La loi du 7 juillet 2016 relative à la liberté de création, à l'architecture et au patrimoine (loi « LCAP ») a modifié l'article L. 336-2 du CPI, afin de permettre au CNC d'engager des actions en cessation devant le tribunal de grande instance, ou soutenir à titre principal les actions engagées par les organisations professionnelles, en cas d'atteinte au droit d'auteur ou à un droit voisin occasionnée par le contenu d'un service de communication au public en ligne. Depuis la fin de l'année 2017, le CNC s'associe ainsi systématiquement aux actions initiées par les ayants droit , ce que son directeur général a tenu à souligner devant le rapporteur pour avis , permettant, à la suite d'un arrêt de la Cour de cassation daté du 5 juillet 2017 dans l'affaire « Allostreaming », de faire ordonner le blocage de sites pirates par les fournisseurs d'accès à Internet, ainsi que leur déréférencement par les moteurs de recherche, aux frais de ces intermédiaires techniques.
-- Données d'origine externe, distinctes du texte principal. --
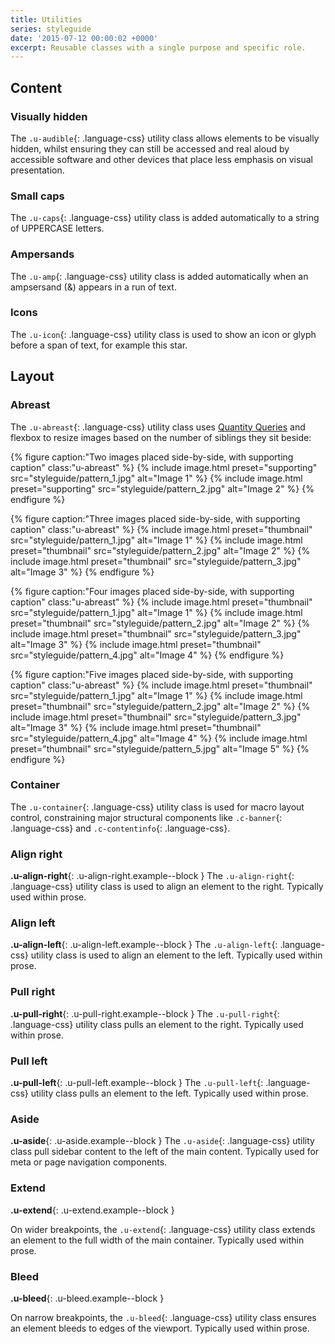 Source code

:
 ```yaml
---
title: Utilities
series: styleguide
date: '2015-07-12 00:00:02 +0000'
excerpt: Reusable classes with a single purpose and specific role.
---
```

## Content

### Visually hidden
The `.u-audible`{: .language-css} utility class allows elements to be visually hidden, whilst ensuring they can still be accessed and real aloud by accessible software and other devices that place less emphasis on visual presentation.

### Small caps
The `.u-caps`{: .language-css} utility class is added automatically to a string of UPPERCASE letters.

### Ampersands
The `.u-amp`{: .language-css} utility class is added automatically when an ampsersand (&) appears in a run of text.

### Icons
The `.u-icon`{: .language-css} utility class is used to show an icon or glyph before a span of text, for example this <span class="u-icon" data-icon="&#9733;" aria-hidden="true">star</span>.

## Layout

### Abreast
The `.u-abreast`{: .language-css} utility class uses [Quantity Queries](http://alistapart.com/article/quantity-queries-for-css) and flexbox to resize images based on the number of siblings they sit beside:

{% figure caption:"Two images placed side-by-side, with supporting caption" class:"u-abreast" %}
{% include image.html preset="supporting" src="styleguide/pattern_1.jpg" alt="Image 1" %}
{% include image.html preset="supporting" src="styleguide/pattern_2.jpg" alt="Image 2" %}
{% endfigure %}

{% figure caption:"Three images placed side-by-side, with supporting caption" class:"u-abreast" %}
{% include image.html preset="thumbnail" src="styleguide/pattern_1.jpg" alt="Image 1" %}
{% include image.html preset="thumbnail" src="styleguide/pattern_2.jpg" alt="Image 2" %}
{% include image.html preset="thumbnail" src="styleguide/pattern_3.jpg" alt="Image 3" %}
{% endfigure %}

{% figure caption:"Four images placed side-by-side, with supporting caption" class:"u-abreast" %}
{% include image.html preset="thumbnail" src="styleguide/pattern_1.jpg" alt="Image 1" %}
{% include image.html preset="thumbnail" src="styleguide/pattern_2.jpg" alt="Image 2" %}
{% include image.html preset="thumbnail" src="styleguide/pattern_3.jpg" alt="Image 3" %}
{% include image.html preset="thumbnail" src="styleguide/pattern_4.jpg" alt="Image 4" %}
{% endfigure %}

{% figure caption:"Five images placed side-by-side, with supporting caption" class:"u-abreast" %}
{% include image.html preset="thumbnail" src="styleguide/pattern_1.jpg" alt="Image 1" %}
{% include image.html preset="thumbnail" src="styleguide/pattern_2.jpg" alt="Image 2" %}
{% include image.html preset="thumbnail" src="styleguide/pattern_3.jpg" alt="Image 3" %}
{% include image.html preset="thumbnail" src="styleguide/pattern_4.jpg" alt="Image 4" %}
{% include image.html preset="thumbnail" src="styleguide/pattern_5.jpg" alt="Image 5" %}
{% endfigure %}

### Container
<style>
  .example--block {
    display: block;
    background-color: rgba(0, 0, 0, 0.2);
    height: 3.5rem;
    font-weight: normal;
  }
</style>
The `.u-container`{: .language-css} utility class is used for macro layout control, constraining major structural components like `.c-banner`{: .language-css} and `.c-contentinfo`{: .language-css}.

### Align right
**.u-align-right**{: .u-align-right.example--block } The `.u-align-right`{: .language-css} utility class is used to align an element to the right. Typically used within prose.

### Align left
**.u-align-left**{: .u-align-left.example--block } The `.u-align-left`{: .language-css} utility class is used to align an element to the left. Typically used within prose.

### Pull right
**.u-pull-right**{: .u-pull-right.example--block } The `.u-pull-right`{: .language-css} utility class pulls an element to the right. Typically used within prose.

### Pull left
**.u-pull-left**{: .u-pull-left.example--block } The `.u-pull-left`{: .language-css} utility class pulls an element to the left. Typically used within prose.

### Aside
**.u-aside**{: .u-aside.example--block } The `.u-aside`{: .language-css} utility class pull sidebar content to the left of the main content. Typically used for meta or page navigation components.

### Extend
**.u-extend**{: .u-extend.example--block }

On wider breakpoints, the `.u-extend`{: .language-css} utility class extends an element to the full width of the main container. Typically used within prose.

### Bleed
**.u-bleed**{: .u-bleed.example--block }

On narrow breakpoints, the `.u-bleed`{: .language-css} utility class ensures an element bleeds to edges of the viewport. Typically used within prose.
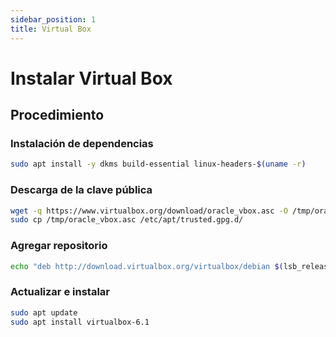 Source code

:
 ```yaml
--- 
sidebar_position: 1
title: Virtual Box
---
```


# Instalar Virtual Box
## Procedimiento
### Instalación de dependencias
```bash
sudo apt install -y dkms build-essential linux-headers-$(uname -r)
```

### Descarga de la clave pública
```bash
wget -q https://www.virtualbox.org/download/oracle_vbox.asc -O /tmp/oracle_vbox.asc
sudo cp /tmp/oracle_vbox.asc /etc/apt/trusted.gpg.d/
```

### Agregar repositorio
```bash
echo "deb http://download.virtualbox.org/virtualbox/debian $(lsb_release -c | awk '{print $2}') contrib" | sudo tee -a /etc/apt/sources.list
```

### Actualizar e instalar
```bash
sudo apt update
sudo apt install virtualbox-6.1
```

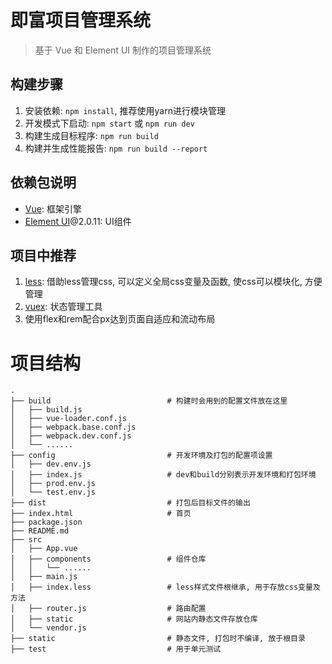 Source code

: # 即富项目管理系统

> 基于 Vue 和 Element UI 制作的项目管理系统

## 构建步骤

1. 安装依赖: `npm install`, 推荐使用yarn进行模块管理
2. 开发模式下启动: `npm start` 或 `npm run dev`
3. 构建生成目标程序: `npm run build`
4.  构建并生成性能报告: `npm run build --report`

## 依赖包说明

* [Vue](https://vuejs.org/): 框架引擎
* [Element UI](http://element-cn.eleme.io/#/zh-CN)@2.0.11: UI组件

## 项目中推荐

1. [less](http://lesscss.org/): 借助less管理css, 可以定义全局css变量及函数, 使css可以模块化, 方便管理
2. [vuex](https://vuex.vuejs.org/): 状态管理工具
3. 使用flex和rem配合px达到页面自适应和流动布局

# 项目结构
```
.
├── build                          # 构建时会用到的配置文件放在这里
│   ├── build.js
│   ├── vue-loader.conf.js
│   ├── webpack.base.conf.js
│   ├── webpack.dev.conf.js
│   └── ......
├── config                         # 开发环境及打包的配置项设置
│   ├── dev.env.js
│   ├── index.js                   # dev和build分别表示开发环境和打包环境
│   ├── prod.env.js
│   └── test.env.js
├── dist                           # 打包后目标文件的输出
├── index.html                     # 首页
├── package.json
├── README.md
├── src
│   ├── App.vue
│   ├── components                 # 组件仓库
│   │   └── ......
│   ├── main.js
│   ├── index.less                 # less样式文件根继承, 用于存放css变量及方法
│   ├── router.js                  # 路由配置
│   ├── static                     # 网站内静态文件存放仓库
│   └── vendor.js
├── static                         # 静态文件, 打包时不编译, 放于根目录
├── test                           # 用于单元测试
```
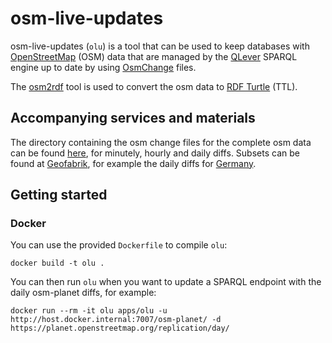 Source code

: # osm-live-updates

osm-live-updates (`olu`)  is a tool that can be used to keep databases with 
[OpenStreetMap](https://www.openstreetmap.org) (OSM) data that are managed by the [QLever](https://github.com/ad-freiburg/qlever) SPARQL engine up to date by 
using [OsmChange](https://wiki.openstreetmap.org/wiki/OsmChange) files.

The [osm2rdf](https://github.com/ad-freiburg/osm2rdf) tool is used to convert the osm data to [RDF Turtle](https://www.w3.org/TR/turtle/) (TTL). 

## Accompanying services and materials

The directory containing the osm change files for the complete osm data can be found
[here](https://planet.openstreetmap.org/replication/), for minutely, hourly and daily diffs. 
Subsets can be found at [Geofabrik](https://download.geofabrik.de), for example the daily diffs 
for [Germany](http://download.geofabrik.de/europe/germany-updates/).

## Getting started

### Docker

You can use the provided `Dockerfile` to compile `olu`:

```
docker build -t olu .
```

You can then run `olu` when you want to update a SPARQL endpoint with the daily osm-planet diffs, for example:

```
docker run --rm -it olu apps/olu -u http://host.docker.internal:7007/osm-planet/ -d https://planet.openstreetmap.org/replication/day/
```

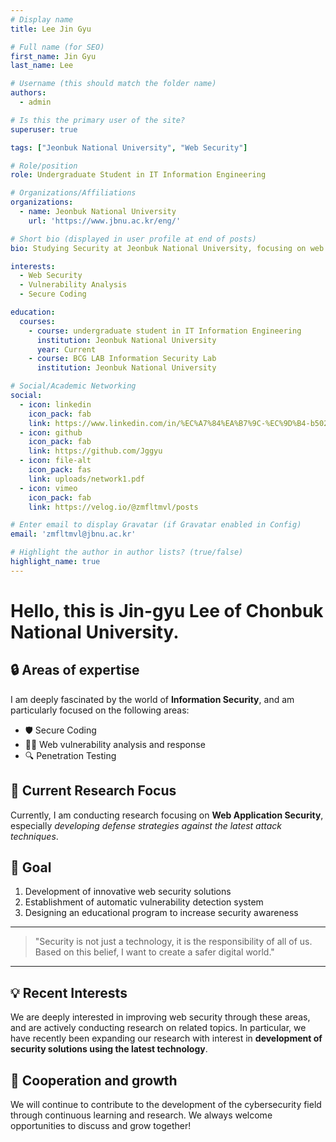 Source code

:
 ```yaml
---
# Display name
title: Lee Jin Gyu

# Full name (for SEO)
first_name: Jin Gyu
last_name: Lee

# Username (this should match the folder name)
authors:
  - admin

# Is this the primary user of the site?
superuser: true

tags: ["Jeonbuk National University", "Web Security"]

# Role/position
role: Undergraduate Student in IT Information Engineering

# Organizations/Affiliations
organizations:
  - name: Jeonbuk National University
    url: 'https://www.jbnu.ac.kr/eng/'

# Short bio (displayed in user profile at end of posts)
bio: Studying Security at Jeonbuk National University, focusing on web security, vulnerability analysis, and secure coding.

interests:
  - Web Security
  - Vulnerability Analysis
  - Secure Coding

education:
  courses:
    - course: undergraduate student in IT Information Engineering
      institution: Jeonbuk National University
      year: Current
    - course: BCG LAB Information Security Lab
      institution: Jeonbuk National University

# Social/Academic Networking
social:
  - icon: linkedin
    icon_pack: fab
    link: https://www.linkedin.com/in/%EC%A7%84%EA%B7%9C-%EC%9D%B4-b5027b331/
  - icon: github
    icon_pack: fab
    link: https://github.com/Jggyu
  - icon: file-alt
    icon_pack: fas
    link: uploads/network1.pdf
  - icon: vimeo
    icon_pack: fab
    link: https://velog.io/@zmfltmvl/posts

# Enter email to display Gravatar (if Gravatar enabled in Config)
email: 'zmfltmvl@jbnu.ac.kr'

# Highlight the author in author lists? (true/false)
highlight_name: true
---
```


# Hello, this is Jin-gyu Lee of Chonbuk National University.

## 🔒 Areas of expertise

I am deeply fascinated by the world of **Information Security**, and am particularly focused on the following areas:

- 🛡️ Secure Coding
- 🕵️‍♂️ Web vulnerability analysis and response
- 🔍 Penetration Testing

## 🎯 Current Research Focus

Currently, I am conducting research focusing on **Web Application Security**, especially *developing defense strategies against the latest attack techniques*.

## 🚀 Goal

1. Development of innovative web security solutions
2. Establishment of automatic vulnerability detection system
3. Designing an educational program to increase security awareness

---

> "Security is not just a technology, it is the responsibility of all of us. Based on this belief, I want to create a safer digital world."

---

## 💡 Recent Interests

We are deeply interested in improving web security through these areas, and are actively conducting research on related topics. In particular, we have recently been expanding our research with interest in **development of security solutions using the latest technology**.

## 🤝 Cooperation and growth

We will continue to contribute to the development of the cybersecurity field through continuous learning and research. We always welcome opportunities to discuss and grow together! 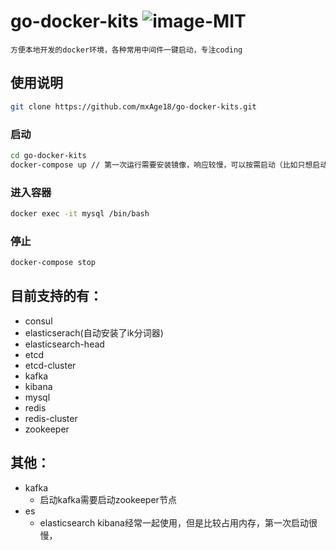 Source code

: # go-docker-kits ![image-MIT](https://img.shields.io/github/license/mxAge18/go-docker-kits)
    方便本地开发的docker环境，各种常用中间件一键启动，专注coding
## 使用说明

```bash
git clone https://github.com/mxAge18/go-docker-kits.git
```

### 启动

```bash
cd go-docker-kits
docker-compose up // 第一次运行需要安装镜像，响应较慢，可以按需启动（比如只想启动mysql:docker-compose up mysql即可）
```

### 进入容器

```bash
docker exec -it mysql /bin/bash
```

### 停止

```bash
docker-compose stop
```

## 目前支持的有：

- consul
- elasticserach(自动安装了ik分词器)
- elasticsearch-head
- etcd
- etcd-cluster
- kafka
- kibana
- mysql
- redis
- redis-cluster
- zookeeper

## 其他：
- kafka
  - 启动kafka需要启动zookeeper节点
- es
  - elasticsearch kibana经常一起使用，但是比较占用内存，第一次启动很慢，
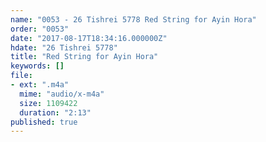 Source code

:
 ```yaml
---
name: "0053 - 26 Tishrei 5778 Red String for Ayin Hora"
order: "0053"
date: "2017-08-17T18:34:16.000000Z"
hdate: "26 Tishrei 5778"
title: "Red String for Ayin Hora"
keywords: []
file:
- ext: ".m4a"
  mime: "audio/x-m4a"
  size: 1109422
  duration: "2:13"
published: true
---
```


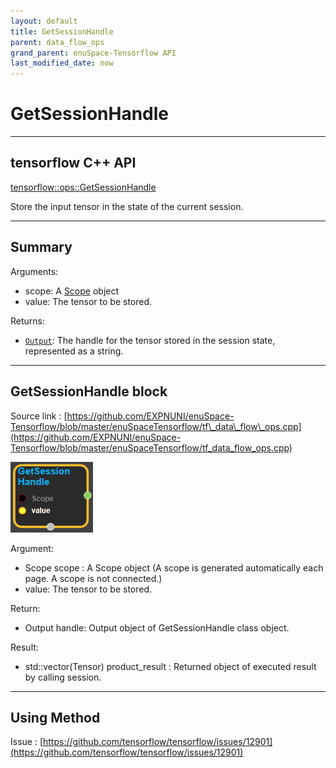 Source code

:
 ```yaml
--- 
layout: default 
title: GetSessionHandle 
parent: data_flow_ops 
grand_parent: enuSpace-Tensorflow API 
last_modified_date: now 
--- 
```


# GetSessionHandle

---

## tensorflow C++ API

[tensorflow::ops::GetSessionHandle](https://www.tensorflow.org/api_docs/cc/class/tensorflow/ops/get-session-handle)

Store the input tensor in the state of the current session.

---

## Summary

Arguments:

* scope: A [Scope](https://www.tensorflow.org/api_docs/cc/class/tensorflow/scope.html#classtensorflow_1_1_scope) object
* value: The tensor to be stored.

Returns:

* [`Output`](https://www.tensorflow.org/api_docs/cc/class/tensorflow/output.html#classtensorflow_1_1_output): The handle for the tensor stored in the session state, represented as a string.

---

## GetSessionHandle block

Source link : [https://github.com/EXPNUNI/enuSpace-Tensorflow/blob/master/enuSpaceTensorflow/tf\_data\_flow\_ops.cpp](https://github.com/EXPNUNI/enuSpace-Tensorflow/blob/master/enuSpaceTensorflow/tf_data_flow_ops.cpp)

![](../assets/dataflow_getsessionhandle_symbol.png)

Argument:

* Scope scope : A Scope object \(A scope is generated automatically each page. A scope is not connected.\)
* value: The tensor to be stored.

Return:

* Output handle: Output object of GetSessionHandle class object.

Result:

* std::vector\(Tensor\) product\_result : Returned object of executed result by calling session.

---

## Using Method

Issue : [https://github.com/tensorflow/tensorflow/issues/12901](https://github.com/tensorflow/tensorflow/issues/12901)


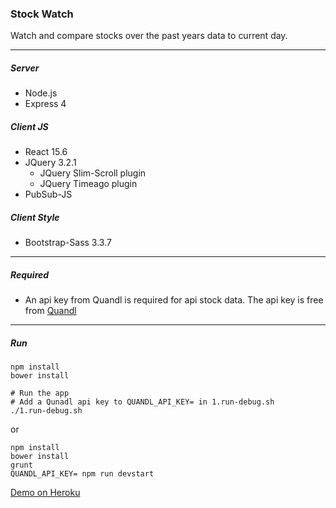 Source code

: ### Stock Watch
Watch and compare stocks over the past years data to current day.

----

##### Server
* Node.js
* Express 4

##### Client JS
* React 15.6
* JQuery 3.2.1
  * JQuery Slim-Scroll plugin
  * JQuery Timeago plugin
* PubSub-JS

##### Client Style
* Bootstrap-Sass 3.3.7

----
##### Required
* An api key from Quandl is required for api stock data. The api key is free from [Quandl](https://www.quandl.com/tools/api)

----

##### Run
```
npm install
bower install

# Run the app
# Add a Qunadl api key to QUANDL_API_KEY= in 1.run-debug.sh
./1.run-debug.sh
```

or

```
npm install
bower install
grunt
QUANDL_API_KEY= npm run devstart
```

[Demo on Heroku](https://stock-watch-mtimmer.herokuapp.com/)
Enfin, la lutte contre le piratage se porte également contre la présence d'oeuvres protégées sur des plateformes de partage de vidéos en ligne par les internautes, telles YouTube ou Dailymotion . Dans ce cas, l'accent est mis sur l'utilisation, par les ayants droit et les plateformes, de technologies de marquage et de reconnaissance de contenus, permettant d'identifier les contenus protégés avant leur mise en ligne, et d'empêcher celle-ci.
Une étude conjointe a été confiée par le Conseil supérieur de la propriété littéraire et artistique, la Hadopi et le CNC à Jean-Philippe Mochon. Ce rapport, publié en janvier 2020, procède, sur la base de tests techniques détaillés, à une évaluation approfondie des technologies pertinentes et des outils de reconnaissance existants (principalement basés sur une technique de reconnaissance par empreintes numériques). Il conclut à leur réelle efficacité .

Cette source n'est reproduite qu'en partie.